■ Information provided
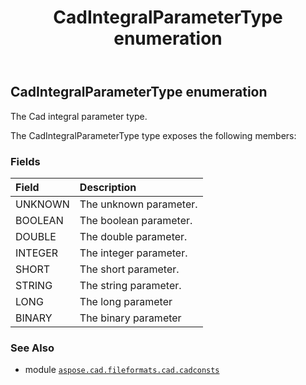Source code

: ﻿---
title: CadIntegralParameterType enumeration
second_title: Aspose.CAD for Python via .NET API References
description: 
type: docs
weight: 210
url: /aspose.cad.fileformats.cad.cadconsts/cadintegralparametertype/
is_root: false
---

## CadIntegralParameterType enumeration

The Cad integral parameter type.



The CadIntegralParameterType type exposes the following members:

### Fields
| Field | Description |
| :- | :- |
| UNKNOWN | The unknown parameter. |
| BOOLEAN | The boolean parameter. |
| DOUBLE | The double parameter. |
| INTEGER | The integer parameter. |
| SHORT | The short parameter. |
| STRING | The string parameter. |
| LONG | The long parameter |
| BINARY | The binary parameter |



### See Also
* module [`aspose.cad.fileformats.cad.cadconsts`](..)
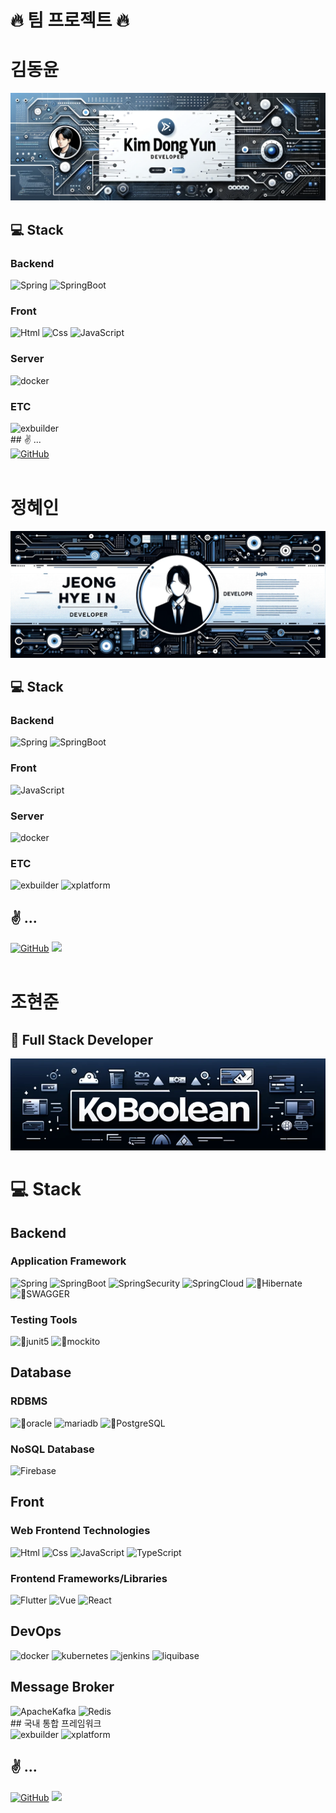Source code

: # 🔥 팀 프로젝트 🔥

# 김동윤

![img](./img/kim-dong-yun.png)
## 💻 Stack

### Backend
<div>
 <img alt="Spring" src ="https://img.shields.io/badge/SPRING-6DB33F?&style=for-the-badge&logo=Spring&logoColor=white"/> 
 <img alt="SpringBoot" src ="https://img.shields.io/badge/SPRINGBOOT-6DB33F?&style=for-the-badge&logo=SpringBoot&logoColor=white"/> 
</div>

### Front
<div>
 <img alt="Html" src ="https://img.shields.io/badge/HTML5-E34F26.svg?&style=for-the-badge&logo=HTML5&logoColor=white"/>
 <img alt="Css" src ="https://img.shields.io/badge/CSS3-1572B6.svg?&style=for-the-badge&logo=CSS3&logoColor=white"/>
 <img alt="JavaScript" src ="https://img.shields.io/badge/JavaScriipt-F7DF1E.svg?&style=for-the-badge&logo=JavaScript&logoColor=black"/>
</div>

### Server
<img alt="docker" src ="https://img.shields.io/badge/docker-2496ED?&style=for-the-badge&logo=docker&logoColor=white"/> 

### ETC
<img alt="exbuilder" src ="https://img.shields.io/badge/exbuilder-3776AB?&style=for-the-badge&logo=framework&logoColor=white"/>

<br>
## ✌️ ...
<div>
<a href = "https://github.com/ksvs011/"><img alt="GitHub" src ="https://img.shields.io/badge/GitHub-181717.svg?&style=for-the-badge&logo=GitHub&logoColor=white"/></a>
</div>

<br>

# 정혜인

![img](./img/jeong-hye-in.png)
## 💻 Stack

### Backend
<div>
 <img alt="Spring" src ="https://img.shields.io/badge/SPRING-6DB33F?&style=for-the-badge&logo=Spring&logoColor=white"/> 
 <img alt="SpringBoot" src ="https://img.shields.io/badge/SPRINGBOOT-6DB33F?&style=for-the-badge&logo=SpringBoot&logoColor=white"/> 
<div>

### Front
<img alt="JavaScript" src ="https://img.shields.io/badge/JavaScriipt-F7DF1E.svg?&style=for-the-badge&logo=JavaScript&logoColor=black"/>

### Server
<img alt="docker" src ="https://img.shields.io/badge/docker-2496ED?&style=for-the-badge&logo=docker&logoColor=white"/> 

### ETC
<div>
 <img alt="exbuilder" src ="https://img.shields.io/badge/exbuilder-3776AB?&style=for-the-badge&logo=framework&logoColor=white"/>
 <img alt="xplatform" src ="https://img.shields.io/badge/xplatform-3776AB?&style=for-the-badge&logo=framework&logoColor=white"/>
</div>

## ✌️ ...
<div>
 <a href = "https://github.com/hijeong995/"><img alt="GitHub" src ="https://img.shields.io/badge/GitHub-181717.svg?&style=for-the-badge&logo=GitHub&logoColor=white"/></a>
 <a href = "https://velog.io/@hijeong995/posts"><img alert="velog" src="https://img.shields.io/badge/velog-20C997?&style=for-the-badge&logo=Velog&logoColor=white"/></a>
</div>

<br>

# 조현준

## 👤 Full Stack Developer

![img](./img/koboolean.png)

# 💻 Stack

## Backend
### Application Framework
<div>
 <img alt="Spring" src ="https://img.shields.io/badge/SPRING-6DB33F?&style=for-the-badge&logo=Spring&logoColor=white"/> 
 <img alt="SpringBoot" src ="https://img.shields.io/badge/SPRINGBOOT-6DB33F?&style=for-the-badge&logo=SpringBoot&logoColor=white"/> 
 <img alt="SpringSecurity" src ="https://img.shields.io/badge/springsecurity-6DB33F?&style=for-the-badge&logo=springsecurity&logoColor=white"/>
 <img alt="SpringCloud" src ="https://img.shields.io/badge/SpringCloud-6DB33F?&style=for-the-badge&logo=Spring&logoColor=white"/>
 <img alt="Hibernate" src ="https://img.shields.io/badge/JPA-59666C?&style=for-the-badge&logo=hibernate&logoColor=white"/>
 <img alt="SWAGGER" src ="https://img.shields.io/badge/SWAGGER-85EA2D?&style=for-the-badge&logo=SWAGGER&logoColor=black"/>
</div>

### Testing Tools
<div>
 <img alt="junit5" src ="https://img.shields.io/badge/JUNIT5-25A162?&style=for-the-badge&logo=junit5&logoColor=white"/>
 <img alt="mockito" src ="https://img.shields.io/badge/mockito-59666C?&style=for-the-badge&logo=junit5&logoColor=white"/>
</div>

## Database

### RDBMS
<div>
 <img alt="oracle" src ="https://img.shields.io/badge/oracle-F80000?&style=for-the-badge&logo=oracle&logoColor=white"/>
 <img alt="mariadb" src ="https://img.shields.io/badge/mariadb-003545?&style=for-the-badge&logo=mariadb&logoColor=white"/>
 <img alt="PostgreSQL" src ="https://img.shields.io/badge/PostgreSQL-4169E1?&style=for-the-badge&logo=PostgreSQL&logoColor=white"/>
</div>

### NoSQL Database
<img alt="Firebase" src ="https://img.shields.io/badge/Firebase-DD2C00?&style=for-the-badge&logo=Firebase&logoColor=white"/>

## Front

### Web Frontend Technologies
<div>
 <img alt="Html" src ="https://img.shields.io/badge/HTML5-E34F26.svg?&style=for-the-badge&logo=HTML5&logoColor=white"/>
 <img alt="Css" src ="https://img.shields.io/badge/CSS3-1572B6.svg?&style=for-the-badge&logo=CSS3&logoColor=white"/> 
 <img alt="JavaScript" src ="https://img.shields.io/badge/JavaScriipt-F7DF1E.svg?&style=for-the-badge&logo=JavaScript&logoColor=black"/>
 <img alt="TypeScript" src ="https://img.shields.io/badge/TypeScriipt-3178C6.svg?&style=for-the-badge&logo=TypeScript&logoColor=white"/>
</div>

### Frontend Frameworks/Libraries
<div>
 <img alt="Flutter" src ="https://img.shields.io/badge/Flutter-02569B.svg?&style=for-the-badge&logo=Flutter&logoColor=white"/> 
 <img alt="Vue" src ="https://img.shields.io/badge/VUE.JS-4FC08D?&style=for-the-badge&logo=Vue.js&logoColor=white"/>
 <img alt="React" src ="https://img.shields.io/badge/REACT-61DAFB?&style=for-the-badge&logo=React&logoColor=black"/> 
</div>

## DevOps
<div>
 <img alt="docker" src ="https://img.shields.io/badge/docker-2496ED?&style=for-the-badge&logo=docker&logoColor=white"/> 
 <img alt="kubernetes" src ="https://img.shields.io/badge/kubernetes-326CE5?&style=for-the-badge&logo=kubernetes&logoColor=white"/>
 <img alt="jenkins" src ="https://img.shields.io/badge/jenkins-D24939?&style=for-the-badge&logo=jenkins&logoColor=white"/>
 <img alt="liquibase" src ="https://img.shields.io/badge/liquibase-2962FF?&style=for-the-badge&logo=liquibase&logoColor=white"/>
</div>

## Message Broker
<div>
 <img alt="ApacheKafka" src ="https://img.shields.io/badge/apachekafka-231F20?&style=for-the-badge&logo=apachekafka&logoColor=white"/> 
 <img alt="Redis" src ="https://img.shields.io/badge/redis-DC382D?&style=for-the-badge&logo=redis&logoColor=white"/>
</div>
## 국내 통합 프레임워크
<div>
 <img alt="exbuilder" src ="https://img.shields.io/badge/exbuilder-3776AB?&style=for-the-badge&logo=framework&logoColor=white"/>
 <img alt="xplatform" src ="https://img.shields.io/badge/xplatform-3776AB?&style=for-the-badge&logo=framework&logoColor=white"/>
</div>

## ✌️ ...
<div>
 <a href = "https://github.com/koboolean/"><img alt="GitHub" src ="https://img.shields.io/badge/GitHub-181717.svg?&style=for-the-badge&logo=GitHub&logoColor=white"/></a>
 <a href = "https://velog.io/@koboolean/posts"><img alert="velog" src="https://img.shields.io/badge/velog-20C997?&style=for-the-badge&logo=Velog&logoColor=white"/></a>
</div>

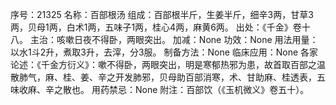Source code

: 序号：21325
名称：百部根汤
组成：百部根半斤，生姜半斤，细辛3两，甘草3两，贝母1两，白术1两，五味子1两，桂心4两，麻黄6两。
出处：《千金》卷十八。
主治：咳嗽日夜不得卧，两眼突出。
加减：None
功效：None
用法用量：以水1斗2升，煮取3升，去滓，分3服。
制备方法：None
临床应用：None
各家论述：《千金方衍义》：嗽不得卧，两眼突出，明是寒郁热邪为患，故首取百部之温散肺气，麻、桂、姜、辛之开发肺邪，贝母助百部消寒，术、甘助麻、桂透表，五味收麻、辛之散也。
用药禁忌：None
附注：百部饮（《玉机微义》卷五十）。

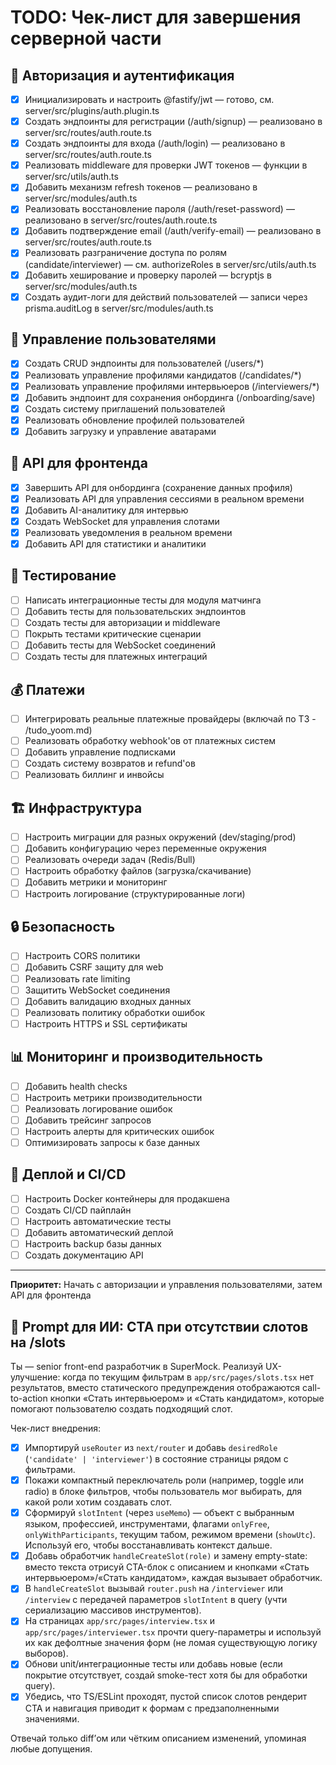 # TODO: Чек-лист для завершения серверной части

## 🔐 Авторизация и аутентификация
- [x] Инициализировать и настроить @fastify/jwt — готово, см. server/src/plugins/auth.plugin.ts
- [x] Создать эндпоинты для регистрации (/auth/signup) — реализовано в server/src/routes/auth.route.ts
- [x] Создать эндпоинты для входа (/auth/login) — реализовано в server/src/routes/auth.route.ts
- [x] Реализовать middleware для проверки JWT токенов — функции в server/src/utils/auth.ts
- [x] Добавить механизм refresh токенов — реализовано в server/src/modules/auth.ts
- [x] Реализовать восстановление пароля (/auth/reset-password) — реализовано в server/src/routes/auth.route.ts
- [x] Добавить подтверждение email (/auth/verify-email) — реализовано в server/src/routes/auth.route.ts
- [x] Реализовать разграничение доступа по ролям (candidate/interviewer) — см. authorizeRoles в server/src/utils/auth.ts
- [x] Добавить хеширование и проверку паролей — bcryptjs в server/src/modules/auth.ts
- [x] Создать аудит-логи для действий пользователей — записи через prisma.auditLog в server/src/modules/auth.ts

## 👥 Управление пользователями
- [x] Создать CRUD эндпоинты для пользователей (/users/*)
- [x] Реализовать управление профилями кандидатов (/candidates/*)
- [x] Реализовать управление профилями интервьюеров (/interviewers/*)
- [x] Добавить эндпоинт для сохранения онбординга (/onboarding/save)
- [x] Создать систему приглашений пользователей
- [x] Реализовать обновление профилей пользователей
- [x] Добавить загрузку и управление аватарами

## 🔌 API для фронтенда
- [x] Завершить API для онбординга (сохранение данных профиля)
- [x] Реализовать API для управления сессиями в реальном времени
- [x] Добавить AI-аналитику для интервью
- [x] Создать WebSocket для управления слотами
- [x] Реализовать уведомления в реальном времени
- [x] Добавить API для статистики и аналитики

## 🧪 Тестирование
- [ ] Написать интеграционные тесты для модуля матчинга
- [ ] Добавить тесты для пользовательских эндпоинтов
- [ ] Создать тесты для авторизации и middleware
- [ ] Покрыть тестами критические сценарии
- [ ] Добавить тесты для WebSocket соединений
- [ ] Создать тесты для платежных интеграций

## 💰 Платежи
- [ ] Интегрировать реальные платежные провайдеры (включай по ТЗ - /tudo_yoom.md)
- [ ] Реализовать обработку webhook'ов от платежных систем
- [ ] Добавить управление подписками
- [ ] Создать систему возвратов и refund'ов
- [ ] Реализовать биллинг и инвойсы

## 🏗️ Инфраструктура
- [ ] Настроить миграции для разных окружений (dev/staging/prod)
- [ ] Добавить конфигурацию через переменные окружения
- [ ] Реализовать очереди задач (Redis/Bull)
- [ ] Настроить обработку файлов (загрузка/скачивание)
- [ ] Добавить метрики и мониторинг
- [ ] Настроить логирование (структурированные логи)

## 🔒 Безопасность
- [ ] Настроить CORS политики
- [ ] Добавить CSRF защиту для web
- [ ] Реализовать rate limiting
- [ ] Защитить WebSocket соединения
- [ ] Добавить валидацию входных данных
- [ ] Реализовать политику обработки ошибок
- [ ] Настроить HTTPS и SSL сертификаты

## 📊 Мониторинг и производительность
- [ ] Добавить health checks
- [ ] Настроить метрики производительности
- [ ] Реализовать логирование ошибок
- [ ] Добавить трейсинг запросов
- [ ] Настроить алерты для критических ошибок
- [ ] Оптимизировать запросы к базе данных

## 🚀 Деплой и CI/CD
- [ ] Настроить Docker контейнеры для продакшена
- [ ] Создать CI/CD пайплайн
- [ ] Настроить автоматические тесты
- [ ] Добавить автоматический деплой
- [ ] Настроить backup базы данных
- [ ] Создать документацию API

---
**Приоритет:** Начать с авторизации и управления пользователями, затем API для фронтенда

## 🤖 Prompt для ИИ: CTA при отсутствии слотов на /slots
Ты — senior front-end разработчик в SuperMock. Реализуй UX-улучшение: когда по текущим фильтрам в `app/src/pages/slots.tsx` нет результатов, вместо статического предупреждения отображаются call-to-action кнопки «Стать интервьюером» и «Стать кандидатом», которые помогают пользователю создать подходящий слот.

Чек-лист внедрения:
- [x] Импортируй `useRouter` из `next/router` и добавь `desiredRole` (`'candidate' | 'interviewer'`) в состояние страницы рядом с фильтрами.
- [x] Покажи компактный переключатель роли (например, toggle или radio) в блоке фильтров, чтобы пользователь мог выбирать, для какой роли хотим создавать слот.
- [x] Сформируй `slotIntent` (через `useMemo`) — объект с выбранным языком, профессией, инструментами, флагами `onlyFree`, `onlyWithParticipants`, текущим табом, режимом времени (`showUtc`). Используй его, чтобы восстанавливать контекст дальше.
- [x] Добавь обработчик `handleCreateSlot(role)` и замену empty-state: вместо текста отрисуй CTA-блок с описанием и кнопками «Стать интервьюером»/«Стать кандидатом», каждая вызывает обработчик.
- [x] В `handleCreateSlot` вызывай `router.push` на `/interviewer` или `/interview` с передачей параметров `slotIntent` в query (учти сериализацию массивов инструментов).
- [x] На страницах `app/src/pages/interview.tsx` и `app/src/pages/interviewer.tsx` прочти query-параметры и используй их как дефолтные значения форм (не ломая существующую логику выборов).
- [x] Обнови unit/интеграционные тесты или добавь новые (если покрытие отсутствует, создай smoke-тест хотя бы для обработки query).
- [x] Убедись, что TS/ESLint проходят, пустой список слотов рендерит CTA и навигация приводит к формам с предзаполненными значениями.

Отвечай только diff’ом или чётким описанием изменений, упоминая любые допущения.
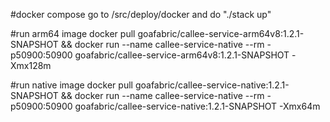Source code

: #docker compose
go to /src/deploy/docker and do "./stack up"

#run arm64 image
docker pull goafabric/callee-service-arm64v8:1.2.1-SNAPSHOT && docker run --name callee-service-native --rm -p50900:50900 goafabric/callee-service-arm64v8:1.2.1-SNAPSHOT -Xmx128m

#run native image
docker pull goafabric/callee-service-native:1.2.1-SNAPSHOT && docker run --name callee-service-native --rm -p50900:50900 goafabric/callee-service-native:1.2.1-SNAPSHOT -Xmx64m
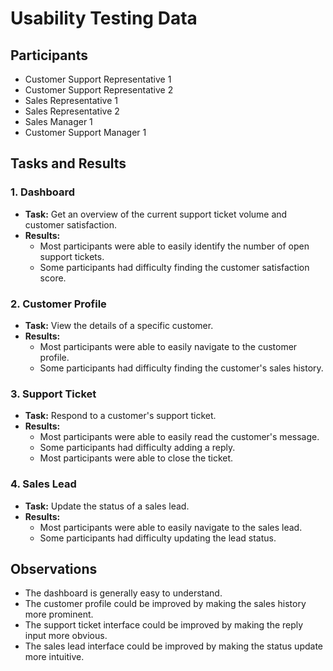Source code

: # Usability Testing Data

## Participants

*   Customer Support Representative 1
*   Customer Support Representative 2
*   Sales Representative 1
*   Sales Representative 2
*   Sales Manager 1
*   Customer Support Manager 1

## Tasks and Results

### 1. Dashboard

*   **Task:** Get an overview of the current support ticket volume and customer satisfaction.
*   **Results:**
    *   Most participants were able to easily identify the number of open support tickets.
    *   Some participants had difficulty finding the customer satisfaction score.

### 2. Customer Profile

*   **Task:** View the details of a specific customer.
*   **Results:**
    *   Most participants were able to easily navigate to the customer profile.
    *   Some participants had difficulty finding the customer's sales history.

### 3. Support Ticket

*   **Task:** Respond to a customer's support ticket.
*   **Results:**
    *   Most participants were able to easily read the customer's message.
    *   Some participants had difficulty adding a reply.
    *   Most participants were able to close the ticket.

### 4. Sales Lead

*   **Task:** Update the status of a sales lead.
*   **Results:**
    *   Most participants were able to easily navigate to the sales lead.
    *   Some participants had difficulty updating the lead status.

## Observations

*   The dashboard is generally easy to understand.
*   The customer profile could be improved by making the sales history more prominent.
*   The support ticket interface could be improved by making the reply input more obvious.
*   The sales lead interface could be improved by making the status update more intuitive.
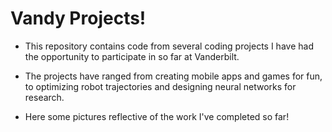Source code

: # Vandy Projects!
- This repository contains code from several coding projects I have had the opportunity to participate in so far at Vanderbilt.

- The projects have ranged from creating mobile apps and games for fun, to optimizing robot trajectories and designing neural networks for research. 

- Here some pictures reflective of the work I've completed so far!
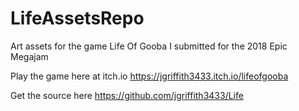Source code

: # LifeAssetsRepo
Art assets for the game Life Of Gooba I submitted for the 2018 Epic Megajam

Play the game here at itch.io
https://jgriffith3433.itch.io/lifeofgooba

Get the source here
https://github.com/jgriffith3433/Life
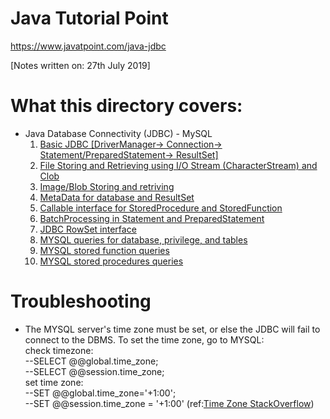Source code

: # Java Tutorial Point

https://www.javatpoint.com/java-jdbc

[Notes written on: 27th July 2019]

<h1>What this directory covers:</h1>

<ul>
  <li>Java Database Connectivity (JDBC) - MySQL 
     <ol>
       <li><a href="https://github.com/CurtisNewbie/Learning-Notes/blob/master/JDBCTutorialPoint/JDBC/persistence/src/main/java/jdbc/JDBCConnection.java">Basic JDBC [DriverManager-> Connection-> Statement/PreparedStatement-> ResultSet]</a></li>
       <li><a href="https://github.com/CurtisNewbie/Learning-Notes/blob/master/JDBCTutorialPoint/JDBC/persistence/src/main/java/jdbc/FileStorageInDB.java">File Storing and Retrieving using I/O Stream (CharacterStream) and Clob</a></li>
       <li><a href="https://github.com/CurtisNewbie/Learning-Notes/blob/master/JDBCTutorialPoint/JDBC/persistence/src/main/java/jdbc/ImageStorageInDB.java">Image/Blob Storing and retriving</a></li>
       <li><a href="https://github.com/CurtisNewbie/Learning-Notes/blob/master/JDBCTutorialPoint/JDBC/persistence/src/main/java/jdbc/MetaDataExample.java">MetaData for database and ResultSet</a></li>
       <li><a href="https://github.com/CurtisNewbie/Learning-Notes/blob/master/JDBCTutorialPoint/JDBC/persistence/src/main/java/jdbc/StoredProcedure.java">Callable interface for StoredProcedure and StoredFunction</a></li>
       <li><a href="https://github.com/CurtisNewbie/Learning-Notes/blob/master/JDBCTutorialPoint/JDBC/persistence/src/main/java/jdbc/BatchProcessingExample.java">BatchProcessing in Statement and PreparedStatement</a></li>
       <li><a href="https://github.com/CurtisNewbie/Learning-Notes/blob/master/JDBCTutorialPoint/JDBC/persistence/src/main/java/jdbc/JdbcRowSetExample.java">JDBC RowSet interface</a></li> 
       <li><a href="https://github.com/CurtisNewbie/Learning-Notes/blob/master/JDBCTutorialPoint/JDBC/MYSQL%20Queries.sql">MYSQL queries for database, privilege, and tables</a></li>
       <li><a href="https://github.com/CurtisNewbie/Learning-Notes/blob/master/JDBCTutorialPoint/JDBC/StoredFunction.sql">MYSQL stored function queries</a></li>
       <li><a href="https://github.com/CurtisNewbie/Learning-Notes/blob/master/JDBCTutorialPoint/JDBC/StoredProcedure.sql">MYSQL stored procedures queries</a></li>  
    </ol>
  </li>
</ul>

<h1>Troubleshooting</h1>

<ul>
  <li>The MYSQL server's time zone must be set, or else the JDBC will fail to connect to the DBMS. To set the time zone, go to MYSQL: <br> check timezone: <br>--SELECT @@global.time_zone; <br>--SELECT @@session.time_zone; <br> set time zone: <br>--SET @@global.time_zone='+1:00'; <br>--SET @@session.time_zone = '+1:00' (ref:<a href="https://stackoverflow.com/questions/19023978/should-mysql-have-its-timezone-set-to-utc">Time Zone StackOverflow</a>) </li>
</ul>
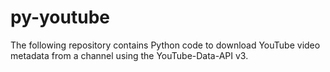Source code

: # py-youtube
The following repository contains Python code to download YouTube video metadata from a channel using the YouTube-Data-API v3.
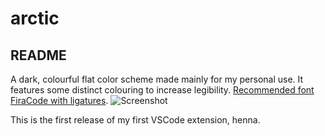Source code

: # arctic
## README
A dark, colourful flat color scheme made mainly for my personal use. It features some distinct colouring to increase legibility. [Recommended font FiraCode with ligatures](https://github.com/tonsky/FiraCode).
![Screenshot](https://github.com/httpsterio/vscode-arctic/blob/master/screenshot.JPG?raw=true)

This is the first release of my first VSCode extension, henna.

■ Your objective
Report back each line in the material above that contains the string "Redis".

■ Exercise output
 <img alt="Redis" src ="https://img.shields.io/badge/redis-DC382D?&style=for-the-badge&logo=redis&logoColor=white"/>
- [ ] Реализовать очереди задач (Redis/Bull)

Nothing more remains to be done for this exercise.